>>>>>
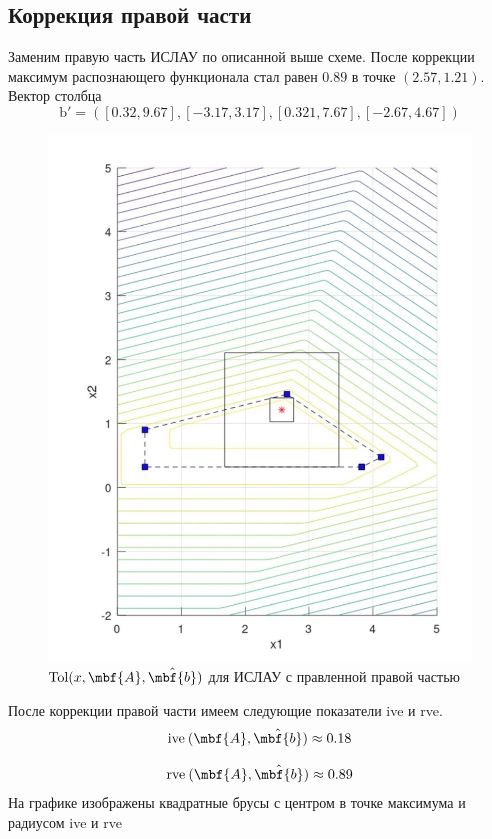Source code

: \documentclass[12pt,a4paper]{article}
\begin{document}
    \subsection{Коррекция правой части}
    Заменим правую часть ИСЛАУ по описанной выше схеме. После коррекции максимум распознающего функционала стал равен $0.89$ в точке $(2.57,1.21)$.
    Вектор столбца
     $$
        \mathrm{b'} = ([0.32, 9.67],[−3.17, 3.17],[0.321,7.67],[−2.67, 4.67])
    $$
    \begin{figure}[H]
        \centering
        \includegraphics[width=16cm]{tol_right.png}
        \caption{$\mathrm{Tol}(x,\mbf{A}, \hat{\mbf{b}})$ для ИСЛАУ с правленной правой частью}
        \label{fig:btol}
    \end{figure}
    
    После коррекции правой части имеем следующие показатели ive и rve.
    $$
        \mathrm{ive}\:(\mbf{A}, \hat{\mbf{b}})\approx0.18
    $$
    
    $$
        \mathrm{rve}\:(\mbf{A}, \hat{\mbf{b}})\approx0.89
    $$
    На графике изображены квадратные брусы
с центром в точке максимума и радиусом ive и rve
    
\end{document}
<<<<<
Search the material above for the string "mathrm". Show every line that holds it.

        \mathrm{b'} = ([0.32, 9.67],[−3.17, 3.17],[0.321,7.67],[−2.67, 4.67])
        \caption{$\mathrm{Tol}(x,\mbf{A}, \hat{\mbf{b}})$ для ИСЛАУ с правленной правой частью}
        \mathrm{ive}\:(\mbf{A}, \hat{\mbf{b}})\approx0.18
        \mathrm{rve}\:(\mbf{A}, \hat{\mbf{b}})\approx0.89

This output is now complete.